聖堂の奥には、大魔道師エルドワールが両手を開いた状態で、天を崇めるようにしている。それは巨大な銅像であった。
銅像が鎮座する奥へと向けて、配置されたいくつもの木の長椅子。通常ならば多くの魔導師達が座っているのだ。だが、今日はそこに姿はない。
それは、床に倒れて息も絶え絶えの男の元へと集まってきているからだ。
「うぅ...俺はもう駄目だぜ。自分の身体の事は、自分が一番よくわかるってもんだ......まぁ、最後にこの国の王子を...救えたんなら、無駄死にじゃあ...ないよ...な...」
グレッグはそう言うと、ウィリシスの腕の中で息を引き取った。その顔は穏やかで、満足げな表情に見える。しかし、それをライトイエローの短髪の男だけは、認めずにいた。
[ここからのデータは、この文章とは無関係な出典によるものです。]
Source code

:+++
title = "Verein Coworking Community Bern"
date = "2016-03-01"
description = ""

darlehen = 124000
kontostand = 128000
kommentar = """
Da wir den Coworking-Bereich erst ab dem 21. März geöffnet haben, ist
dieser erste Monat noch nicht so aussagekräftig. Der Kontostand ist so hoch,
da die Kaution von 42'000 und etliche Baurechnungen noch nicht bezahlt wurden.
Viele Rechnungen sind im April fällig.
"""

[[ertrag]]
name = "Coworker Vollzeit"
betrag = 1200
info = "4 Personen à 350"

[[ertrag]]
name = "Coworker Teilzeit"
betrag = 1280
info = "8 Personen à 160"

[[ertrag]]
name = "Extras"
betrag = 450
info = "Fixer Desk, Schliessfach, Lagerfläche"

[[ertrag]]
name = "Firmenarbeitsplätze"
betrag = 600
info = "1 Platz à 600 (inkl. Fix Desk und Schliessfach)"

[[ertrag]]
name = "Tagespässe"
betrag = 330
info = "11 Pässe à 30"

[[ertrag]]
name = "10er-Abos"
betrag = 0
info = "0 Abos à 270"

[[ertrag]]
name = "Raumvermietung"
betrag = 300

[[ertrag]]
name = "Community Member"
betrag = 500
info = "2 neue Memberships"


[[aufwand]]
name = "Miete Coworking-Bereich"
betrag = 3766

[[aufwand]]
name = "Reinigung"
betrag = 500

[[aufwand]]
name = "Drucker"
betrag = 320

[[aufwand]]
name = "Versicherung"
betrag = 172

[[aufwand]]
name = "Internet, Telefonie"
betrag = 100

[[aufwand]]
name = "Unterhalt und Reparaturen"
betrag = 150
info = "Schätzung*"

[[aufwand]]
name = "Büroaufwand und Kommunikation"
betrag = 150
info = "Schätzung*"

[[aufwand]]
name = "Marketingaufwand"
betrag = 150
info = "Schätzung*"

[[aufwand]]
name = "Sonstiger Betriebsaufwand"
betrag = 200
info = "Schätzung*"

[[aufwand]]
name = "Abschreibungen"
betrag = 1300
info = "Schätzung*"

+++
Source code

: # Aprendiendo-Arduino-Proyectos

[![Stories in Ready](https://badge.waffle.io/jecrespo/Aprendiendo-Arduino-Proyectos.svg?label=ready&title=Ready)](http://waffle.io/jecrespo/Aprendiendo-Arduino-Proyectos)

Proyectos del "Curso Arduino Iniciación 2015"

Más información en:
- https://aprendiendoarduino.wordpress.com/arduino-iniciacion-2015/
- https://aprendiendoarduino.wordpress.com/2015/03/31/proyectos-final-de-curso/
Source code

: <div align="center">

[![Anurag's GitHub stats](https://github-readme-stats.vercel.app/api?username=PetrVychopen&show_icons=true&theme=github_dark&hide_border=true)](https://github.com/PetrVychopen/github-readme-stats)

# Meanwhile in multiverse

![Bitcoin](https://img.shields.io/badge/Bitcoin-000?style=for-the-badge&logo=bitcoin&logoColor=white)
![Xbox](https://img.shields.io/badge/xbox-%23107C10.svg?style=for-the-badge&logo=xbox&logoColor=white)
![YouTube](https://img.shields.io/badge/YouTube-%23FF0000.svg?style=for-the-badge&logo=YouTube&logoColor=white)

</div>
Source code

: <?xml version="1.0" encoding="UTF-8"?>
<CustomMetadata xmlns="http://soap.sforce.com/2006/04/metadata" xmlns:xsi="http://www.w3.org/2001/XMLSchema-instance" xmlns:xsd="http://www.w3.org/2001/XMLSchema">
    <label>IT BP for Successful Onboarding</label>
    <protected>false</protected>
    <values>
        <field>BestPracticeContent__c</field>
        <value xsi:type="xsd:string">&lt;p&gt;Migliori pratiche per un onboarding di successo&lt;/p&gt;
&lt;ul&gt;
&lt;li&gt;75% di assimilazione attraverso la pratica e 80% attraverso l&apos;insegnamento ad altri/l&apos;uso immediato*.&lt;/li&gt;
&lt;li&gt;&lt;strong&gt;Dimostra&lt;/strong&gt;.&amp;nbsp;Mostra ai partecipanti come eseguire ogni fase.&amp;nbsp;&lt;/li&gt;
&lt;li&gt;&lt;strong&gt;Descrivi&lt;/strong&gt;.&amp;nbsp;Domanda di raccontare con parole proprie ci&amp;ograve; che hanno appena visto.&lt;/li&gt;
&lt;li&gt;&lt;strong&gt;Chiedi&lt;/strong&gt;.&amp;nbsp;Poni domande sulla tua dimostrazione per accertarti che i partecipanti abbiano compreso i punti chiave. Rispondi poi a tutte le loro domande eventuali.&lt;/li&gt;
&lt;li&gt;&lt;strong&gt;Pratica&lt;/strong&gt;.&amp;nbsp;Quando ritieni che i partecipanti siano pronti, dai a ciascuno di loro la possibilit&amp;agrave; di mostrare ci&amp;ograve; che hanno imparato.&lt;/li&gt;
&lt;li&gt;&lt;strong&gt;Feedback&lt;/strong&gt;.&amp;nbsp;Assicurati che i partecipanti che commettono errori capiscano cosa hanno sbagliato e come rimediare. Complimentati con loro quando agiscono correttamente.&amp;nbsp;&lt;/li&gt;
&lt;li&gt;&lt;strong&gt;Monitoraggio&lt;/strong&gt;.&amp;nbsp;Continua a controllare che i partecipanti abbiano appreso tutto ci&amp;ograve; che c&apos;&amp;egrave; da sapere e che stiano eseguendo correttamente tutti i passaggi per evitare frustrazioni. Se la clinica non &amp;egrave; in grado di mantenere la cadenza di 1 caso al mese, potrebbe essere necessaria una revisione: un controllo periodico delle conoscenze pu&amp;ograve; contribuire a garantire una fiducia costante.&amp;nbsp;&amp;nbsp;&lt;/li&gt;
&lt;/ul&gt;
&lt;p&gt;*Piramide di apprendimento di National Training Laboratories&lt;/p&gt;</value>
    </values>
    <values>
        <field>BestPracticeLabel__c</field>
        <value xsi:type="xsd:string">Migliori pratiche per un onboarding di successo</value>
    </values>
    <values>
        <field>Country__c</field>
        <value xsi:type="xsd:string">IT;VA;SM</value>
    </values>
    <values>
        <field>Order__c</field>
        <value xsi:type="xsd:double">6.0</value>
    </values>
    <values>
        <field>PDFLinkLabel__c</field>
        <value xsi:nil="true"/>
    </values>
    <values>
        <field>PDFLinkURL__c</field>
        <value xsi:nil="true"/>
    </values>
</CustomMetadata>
「グレッグさん!駄目だ!くそっ!おい!お前達も魔法で何とかしてくれよっ!」
ウィリシスは周りを取り囲むようにしている数人の魔導師達へと、必死に問いかけた。しかし、その者達の目から見るに、すでにグレッグは死んでいた。
その場で現実を受け入れる事ができずにいたのは、ウィリシスだけだったのである。
「ウィリシス様。すでにそのお方の魂は、天へと向かいました。後は静かに眠らせてやりましょう...」
黒のローブを身に纏う一人の導師が、口を開いた。誰もがそれを言おうとしていたが、そのあまりの姿に言えずにいたのだ。
「うぅ...クソッ!巻き込んでしまった...俺のせいだ...」
ウィリシスの銀褐色の瞳からは、涙が零れ落ちていた。その雫が、息を引き取ったグレッグの頬へ落ちた。
「ウィリシス様、なんというお言葉をお掛けすればよいのかわかりませんが、その者の肉体は敬意と尊敬の念をもって弔っておきます。貴方様は、我等と共に封印の間へと来て下さい。シュバイク様を、この状態で放っておく事はできません。来るべき日までその存在を敵から隠すため、肉体と精神を閣玉へと封印します」
魔導師の一人がそう言うと、シュバイクは数人の男達の手によって板へと乗せられた。そして、その板を左右で支えるようにして持ち上げると、ゆっくりと歩き始めたのである。
「分かった...くれぐれも丁重に...弔って上げてくれ...」
ウィリシスはグレッグから離れると、静かに導師達の後をついていくように歩いていった。
城下町の下には、蜘蛛の巣を張り巡らせたかのように地下通路が続いていた。その通路は至る所で地上へと繋がる出入口になっており、その一つからウィリシス達はやって来たのだ。
聖堂へと到着すると、一緒に連れてきた子供は魔導師が引き取ってくれた。安全を確認するまで、地下にいた方がよいのは明白だった。だからこそ、魔導師達に任せる形でお願いしたのだ。
薄暗い地下道の天井には、鉱石灯が等間隔で配置されている。その下をウィリシスと三人の魔導師が進んでいく。その内の二人は木の板に乗せたシュバイクを運ぶ者であった。
「この先の部屋になります。中では六人の導師達がすでに、最高老師の命によって封印の儀の準備をしております。もうすぐ五人の老師達も御出になるはずです。それまではこの中で待ちましょう」
ウィリシスと共に歩く魔道師の男がそう言うと、鉄の扉の前で止まった。そして、その扉を開く。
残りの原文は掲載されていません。